**EXERCISE PROMPT**
Locate each line of the material that contains "squares", then return it.

**RECORD SET**
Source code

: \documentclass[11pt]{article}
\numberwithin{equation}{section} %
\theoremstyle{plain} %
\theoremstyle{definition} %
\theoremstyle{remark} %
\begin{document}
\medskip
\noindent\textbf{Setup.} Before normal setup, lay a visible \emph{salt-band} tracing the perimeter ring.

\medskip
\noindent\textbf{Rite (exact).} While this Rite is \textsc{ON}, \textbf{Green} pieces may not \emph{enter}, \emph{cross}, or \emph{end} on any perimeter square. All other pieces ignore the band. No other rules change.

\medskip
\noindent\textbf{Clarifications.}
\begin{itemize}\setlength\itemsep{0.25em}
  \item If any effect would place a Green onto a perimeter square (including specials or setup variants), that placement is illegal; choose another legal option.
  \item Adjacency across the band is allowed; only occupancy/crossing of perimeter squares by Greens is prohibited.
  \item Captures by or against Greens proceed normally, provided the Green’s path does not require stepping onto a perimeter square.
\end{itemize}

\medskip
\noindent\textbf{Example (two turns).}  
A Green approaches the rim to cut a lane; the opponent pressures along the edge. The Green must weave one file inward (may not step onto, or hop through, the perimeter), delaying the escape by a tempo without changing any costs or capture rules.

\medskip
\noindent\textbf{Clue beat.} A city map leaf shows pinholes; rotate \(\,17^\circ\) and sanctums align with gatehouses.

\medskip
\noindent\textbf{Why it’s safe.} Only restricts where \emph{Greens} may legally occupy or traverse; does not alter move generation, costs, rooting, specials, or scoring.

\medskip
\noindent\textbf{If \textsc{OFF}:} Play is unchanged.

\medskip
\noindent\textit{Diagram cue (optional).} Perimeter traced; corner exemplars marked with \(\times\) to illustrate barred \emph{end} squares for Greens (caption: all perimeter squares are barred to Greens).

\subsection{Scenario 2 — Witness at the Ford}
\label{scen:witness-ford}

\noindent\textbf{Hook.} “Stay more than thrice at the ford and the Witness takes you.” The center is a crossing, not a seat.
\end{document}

--

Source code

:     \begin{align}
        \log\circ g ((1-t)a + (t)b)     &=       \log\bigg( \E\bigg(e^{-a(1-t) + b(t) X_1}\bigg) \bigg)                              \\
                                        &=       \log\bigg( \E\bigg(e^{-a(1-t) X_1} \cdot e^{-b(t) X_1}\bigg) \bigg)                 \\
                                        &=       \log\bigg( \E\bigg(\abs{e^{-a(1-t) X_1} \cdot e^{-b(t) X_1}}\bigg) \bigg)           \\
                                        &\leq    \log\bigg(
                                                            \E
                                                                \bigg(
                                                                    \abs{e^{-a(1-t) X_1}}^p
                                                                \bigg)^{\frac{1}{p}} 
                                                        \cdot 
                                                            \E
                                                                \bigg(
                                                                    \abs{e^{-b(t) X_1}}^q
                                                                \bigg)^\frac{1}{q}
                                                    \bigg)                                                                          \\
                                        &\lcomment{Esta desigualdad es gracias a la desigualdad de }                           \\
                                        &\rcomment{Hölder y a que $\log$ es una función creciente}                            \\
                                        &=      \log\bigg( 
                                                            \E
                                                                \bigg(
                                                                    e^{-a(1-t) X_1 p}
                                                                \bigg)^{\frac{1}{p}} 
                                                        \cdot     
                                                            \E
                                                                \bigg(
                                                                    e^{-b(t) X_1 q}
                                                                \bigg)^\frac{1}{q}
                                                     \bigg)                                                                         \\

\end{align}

**ANSWER TO THE EXERCISE**
  \item Adjacency across the band is allowed; only occupancy/crossing of perimeter squares by Greens is prohibited.
\noindent\textit{Diagram cue (optional).} Perimeter traced; corner exemplars marked with \(\times\) to illustrate barred \emph{end} squares for Greens (caption: all perimeter squares are barred to Greens).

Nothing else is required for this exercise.